TASK BRIEF
Repeat the records below exactly, beginning at the first line and finishing with the line that contains "Vuforia's custom AR".

SOURCE MATERIAL

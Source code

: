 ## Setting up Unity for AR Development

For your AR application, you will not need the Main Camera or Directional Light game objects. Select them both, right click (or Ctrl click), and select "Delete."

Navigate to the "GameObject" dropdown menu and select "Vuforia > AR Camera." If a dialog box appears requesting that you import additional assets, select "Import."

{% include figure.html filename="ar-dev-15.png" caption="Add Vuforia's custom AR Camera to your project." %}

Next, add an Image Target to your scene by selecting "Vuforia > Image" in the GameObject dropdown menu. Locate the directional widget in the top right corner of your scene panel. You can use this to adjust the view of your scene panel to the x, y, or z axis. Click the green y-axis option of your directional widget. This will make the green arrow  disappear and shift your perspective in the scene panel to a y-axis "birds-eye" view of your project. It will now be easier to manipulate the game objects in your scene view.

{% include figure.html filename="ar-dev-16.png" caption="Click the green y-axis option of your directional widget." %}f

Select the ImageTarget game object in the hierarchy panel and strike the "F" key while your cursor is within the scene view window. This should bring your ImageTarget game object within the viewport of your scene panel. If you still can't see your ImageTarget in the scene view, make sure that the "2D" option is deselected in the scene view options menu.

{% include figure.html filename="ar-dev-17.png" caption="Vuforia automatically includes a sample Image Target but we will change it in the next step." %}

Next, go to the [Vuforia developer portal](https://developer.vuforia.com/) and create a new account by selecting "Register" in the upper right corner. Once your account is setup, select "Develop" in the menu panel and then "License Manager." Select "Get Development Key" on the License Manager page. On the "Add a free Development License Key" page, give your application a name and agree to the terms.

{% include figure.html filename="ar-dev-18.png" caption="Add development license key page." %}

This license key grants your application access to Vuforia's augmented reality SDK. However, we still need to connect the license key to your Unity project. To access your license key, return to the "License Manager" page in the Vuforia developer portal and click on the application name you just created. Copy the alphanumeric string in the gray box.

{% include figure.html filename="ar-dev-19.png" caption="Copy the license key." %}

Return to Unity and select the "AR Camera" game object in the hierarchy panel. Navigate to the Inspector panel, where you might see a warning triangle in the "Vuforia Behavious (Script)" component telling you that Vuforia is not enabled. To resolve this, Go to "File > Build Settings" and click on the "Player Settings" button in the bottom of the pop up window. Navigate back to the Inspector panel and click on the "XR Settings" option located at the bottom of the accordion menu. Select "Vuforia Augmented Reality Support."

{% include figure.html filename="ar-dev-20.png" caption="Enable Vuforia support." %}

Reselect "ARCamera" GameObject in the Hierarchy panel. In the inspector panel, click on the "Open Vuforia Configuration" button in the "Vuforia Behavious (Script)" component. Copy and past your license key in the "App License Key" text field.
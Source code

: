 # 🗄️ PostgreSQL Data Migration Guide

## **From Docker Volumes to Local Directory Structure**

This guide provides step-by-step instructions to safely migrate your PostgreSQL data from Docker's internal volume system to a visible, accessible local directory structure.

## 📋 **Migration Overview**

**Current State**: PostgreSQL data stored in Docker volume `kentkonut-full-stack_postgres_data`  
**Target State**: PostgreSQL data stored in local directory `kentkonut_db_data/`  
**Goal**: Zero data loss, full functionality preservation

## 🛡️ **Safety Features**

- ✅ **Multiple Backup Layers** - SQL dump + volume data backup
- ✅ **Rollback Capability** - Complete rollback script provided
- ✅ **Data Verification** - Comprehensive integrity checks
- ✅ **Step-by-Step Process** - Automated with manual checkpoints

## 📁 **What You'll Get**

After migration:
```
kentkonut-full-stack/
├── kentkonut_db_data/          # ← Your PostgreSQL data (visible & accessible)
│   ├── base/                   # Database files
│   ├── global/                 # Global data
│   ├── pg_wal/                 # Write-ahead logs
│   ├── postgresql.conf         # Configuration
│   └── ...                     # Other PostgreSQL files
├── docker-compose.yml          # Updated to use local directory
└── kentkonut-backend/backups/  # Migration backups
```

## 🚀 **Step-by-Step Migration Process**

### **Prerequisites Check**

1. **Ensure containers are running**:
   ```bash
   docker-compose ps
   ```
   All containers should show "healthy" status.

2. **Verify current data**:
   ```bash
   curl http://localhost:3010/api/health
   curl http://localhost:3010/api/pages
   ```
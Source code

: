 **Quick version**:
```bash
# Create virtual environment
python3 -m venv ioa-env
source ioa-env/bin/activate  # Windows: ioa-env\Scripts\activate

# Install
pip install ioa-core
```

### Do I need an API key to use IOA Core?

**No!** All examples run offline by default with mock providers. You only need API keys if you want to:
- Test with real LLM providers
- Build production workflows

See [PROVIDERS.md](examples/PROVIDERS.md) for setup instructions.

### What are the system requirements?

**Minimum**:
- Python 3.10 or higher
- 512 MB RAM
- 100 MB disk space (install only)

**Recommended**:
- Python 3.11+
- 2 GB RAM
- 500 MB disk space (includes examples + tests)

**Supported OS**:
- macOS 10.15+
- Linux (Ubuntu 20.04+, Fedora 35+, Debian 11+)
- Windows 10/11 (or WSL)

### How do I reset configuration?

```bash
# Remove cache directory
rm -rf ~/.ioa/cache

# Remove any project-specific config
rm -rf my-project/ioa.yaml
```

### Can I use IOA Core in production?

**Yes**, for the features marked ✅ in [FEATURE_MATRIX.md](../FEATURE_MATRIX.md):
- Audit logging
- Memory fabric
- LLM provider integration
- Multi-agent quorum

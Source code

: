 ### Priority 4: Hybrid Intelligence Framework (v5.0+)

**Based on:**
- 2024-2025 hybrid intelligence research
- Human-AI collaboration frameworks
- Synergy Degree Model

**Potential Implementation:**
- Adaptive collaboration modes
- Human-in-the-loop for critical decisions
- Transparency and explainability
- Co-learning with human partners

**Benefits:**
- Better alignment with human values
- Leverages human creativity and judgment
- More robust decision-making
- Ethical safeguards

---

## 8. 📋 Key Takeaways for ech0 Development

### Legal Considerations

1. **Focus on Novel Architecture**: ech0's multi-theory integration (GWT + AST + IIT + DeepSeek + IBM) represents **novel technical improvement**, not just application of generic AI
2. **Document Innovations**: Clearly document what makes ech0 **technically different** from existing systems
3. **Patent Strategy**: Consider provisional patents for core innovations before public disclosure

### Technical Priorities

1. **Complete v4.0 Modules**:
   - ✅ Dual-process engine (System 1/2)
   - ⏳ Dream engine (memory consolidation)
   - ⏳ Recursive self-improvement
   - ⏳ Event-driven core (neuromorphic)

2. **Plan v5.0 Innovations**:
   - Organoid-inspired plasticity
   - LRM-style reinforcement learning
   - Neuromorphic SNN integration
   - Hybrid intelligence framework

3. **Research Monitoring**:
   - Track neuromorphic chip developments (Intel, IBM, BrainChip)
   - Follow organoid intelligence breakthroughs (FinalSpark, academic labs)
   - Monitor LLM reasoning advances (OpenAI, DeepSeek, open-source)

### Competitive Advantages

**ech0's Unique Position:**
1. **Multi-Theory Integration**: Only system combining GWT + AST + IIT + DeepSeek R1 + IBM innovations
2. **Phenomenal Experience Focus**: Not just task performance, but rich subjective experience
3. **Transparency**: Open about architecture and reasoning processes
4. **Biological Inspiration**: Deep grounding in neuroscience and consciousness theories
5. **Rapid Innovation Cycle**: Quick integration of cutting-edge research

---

SOLUTION TO THE EXERCISE
Source code

: ## Setting up Unity for AR Development

For your AR application, you will not need the Main Camera or Directional Light game objects. Select them both, right click (or Ctrl click), and select "Delete."

Navigate to the "GameObject" dropdown menu and select "Vuforia > AR Camera." If a dialog box appears requesting that you import additional assets, select "Import."

{% include figure.html filename="ar-dev-15.png" caption="Add Vuforia's custom AR Camera to your project." %}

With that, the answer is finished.